Page MenuHomeSoftware Heritage
Paste P461

swh-graph use cases
ActivePublic

Authored by zack on Jul 7 2019, 1:20 PM.
This document lists use cases and benchmark scenarii for the Software Heritage
graph service.
Conventions
===========
- **Node identification**: in the following, nodes are always identified by
their Software Heritage :ref:`persistent-identifiers` (SWH PIDs).
Use cases
=========
Browsing
--------
The following use cases require traversing the *forward graph*.
- **ls**: given a directory node, list (non recursively) all linked nodes of
type directory and content
Implementation::
/graph/neighbos/:NODE_ID?edges=dir:cnt,dir:dir
- **ls -R**: given a directory node, recursively list all linked nodes of type
directory and content
Implementation::
/graph/visit/paths/:NODE_ID?edges=dir:cnt,dir:dir
- **git log**: given a revision node, recursively list all linked nodes of type
revision
Implementation::
/graph/visit/nodes/:NODE_ID?edges=rev:rev
Vault
-----
The following use cases require traversing the *forward graph*.

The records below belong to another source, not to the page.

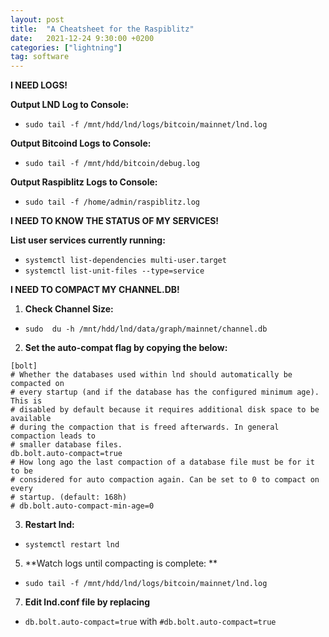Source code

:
 ```yaml
---
layout: post
title:  "A Cheatsheet for the Raspiblitz"
date:   2021-12-24 9:30:00 +0200
categories: ["lightning"]
tag: software
---
```


**I NEED LOGS!**

**Output LND Log to Console:**
- ```sudo tail -f /mnt/hdd/lnd/logs/bitcoin/mainnet/lnd.log```
	
**Output Bitcoind Logs to Console:**
- ```sudo tail -f /mnt/hdd/bitcoin/debug.log```
	
**Output Raspiblitz Logs to Console:**
- ```sudo tail -f /home/admin/raspiblitz.log```





**I NEED TO KNOW THE STATUS OF MY SERVICES!**

**List user services currently running:**
- ```systemctl list-dependencies multi-user.target```
- ```systemctl list-unit-files --type=service ```





**I NEED TO COMPACT MY CHANNEL.DB!**
1. **Check Channel Size:**
- ```sudo  du -h /mnt/hdd/lnd/data/graph/mainnet/channel.db```

2. **Set the auto-compat flag by copying the below:**
```
[bolt]
# Whether the databases used within lnd should automatically be compacted on
# every startup (and if the database has the configured minimum age). This is
# disabled by default because it requires additional disk space to be available
# during the compaction that is freed afterwards. In general compaction leads to
# smaller database files.
db.bolt.auto-compact=true
# How long ago the last compaction of a database file must be for it to be
# considered for auto compaction again. Can be set to 0 to compact on every
# startup. (default: 168h)
# db.bolt.auto-compact-min-age=0
```
3. **Restart lnd:**
- ```systemctl restart lnd```
5. **Watch logs until compacting is complete: **
- ```sudo tail -f /mnt/hdd/lnd/logs/bitcoin/mainnet/lnd.log```
7. **Edit lnd.conf file by replacing**
- ```db.bolt.auto-compact=true``` with  ```#db.bolt.auto-compact=true```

- **tarball** (same as *ls -R* above)
- **git bundle**: given a node, recursively list all linked nodes of any kind
Implementation::
/graph/visit/nodes/:NODE_ID?edges=*
Provenance
----------
The following use cases require traversing the *backward (transposed)
graph*.
- **commit provenance**: given a content or directory node, return *a* commit
whose directory (recursively) contains it
Implementation::
/graph/walk/:NODE_ID/rev?direction=backward
- **complete commit provenance**: given a content or directory node, return
*all* commits whose directory (recursively) contains it
Implementation::
/graph/leaves/:NODE_ID?direction=backward&edges=dir:dir,cnt:dir,dir:rev
- *TODO*: when traversing the graph backward it is not entirely clear how
edges should be specified (Related: `T1888
<https://forge.softwareheritage.org/T1888>`_). We're assuming here that we
should list the type of edges occurring in the transposed graph (hence,
``dir:dir`` follow edges from directories to *parent* directories).

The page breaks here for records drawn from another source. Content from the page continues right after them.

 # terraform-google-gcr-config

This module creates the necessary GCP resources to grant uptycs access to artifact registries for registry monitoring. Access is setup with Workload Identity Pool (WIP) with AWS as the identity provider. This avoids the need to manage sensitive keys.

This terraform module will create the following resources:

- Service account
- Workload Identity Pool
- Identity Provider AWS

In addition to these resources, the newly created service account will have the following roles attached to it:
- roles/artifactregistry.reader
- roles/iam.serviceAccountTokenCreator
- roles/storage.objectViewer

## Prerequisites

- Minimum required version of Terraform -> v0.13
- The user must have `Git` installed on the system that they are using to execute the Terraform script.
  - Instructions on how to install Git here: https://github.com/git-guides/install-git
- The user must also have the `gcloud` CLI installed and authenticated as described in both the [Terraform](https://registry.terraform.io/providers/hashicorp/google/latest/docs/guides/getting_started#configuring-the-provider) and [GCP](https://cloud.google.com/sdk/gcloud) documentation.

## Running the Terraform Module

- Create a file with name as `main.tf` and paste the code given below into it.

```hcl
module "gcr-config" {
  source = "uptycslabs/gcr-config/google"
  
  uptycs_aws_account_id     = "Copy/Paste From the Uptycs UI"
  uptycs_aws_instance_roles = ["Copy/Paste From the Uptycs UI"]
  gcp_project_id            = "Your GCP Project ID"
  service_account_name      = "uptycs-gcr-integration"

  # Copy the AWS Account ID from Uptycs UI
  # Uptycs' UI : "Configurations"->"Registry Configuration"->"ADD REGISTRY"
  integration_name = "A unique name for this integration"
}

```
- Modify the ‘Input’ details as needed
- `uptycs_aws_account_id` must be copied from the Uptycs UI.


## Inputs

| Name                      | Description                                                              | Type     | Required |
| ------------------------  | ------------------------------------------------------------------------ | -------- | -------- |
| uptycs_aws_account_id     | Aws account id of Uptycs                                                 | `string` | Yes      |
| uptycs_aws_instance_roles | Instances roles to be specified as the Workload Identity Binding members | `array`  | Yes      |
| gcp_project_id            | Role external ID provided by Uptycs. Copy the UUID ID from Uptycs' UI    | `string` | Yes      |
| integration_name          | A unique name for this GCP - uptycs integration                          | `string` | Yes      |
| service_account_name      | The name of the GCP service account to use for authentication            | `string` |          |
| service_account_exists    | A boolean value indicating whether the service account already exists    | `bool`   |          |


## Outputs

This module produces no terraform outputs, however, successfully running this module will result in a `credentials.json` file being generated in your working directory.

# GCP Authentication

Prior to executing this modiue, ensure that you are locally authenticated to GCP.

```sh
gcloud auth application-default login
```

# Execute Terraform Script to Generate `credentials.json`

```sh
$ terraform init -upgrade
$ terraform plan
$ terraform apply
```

- **origin provenance**: given a content, directory, or commit node, return
*an* origin that has at least one snapshot that (recursively) contains it
Implementation::
/graph/walk/:NODE_ID/ori?direction=backward
- **complete origin provenance**: given a content, directory, or commit node,
return *all* origins that have at least one snapshot that (recursively)
contains it
Implementation::
/graph/leaves/:NODE_ID?direction=backward&edges=dir:dir,cnt:dir,dir:rev,rev:snp,snp:ori
- The same *TODO* of *complete commit provenance* applies here.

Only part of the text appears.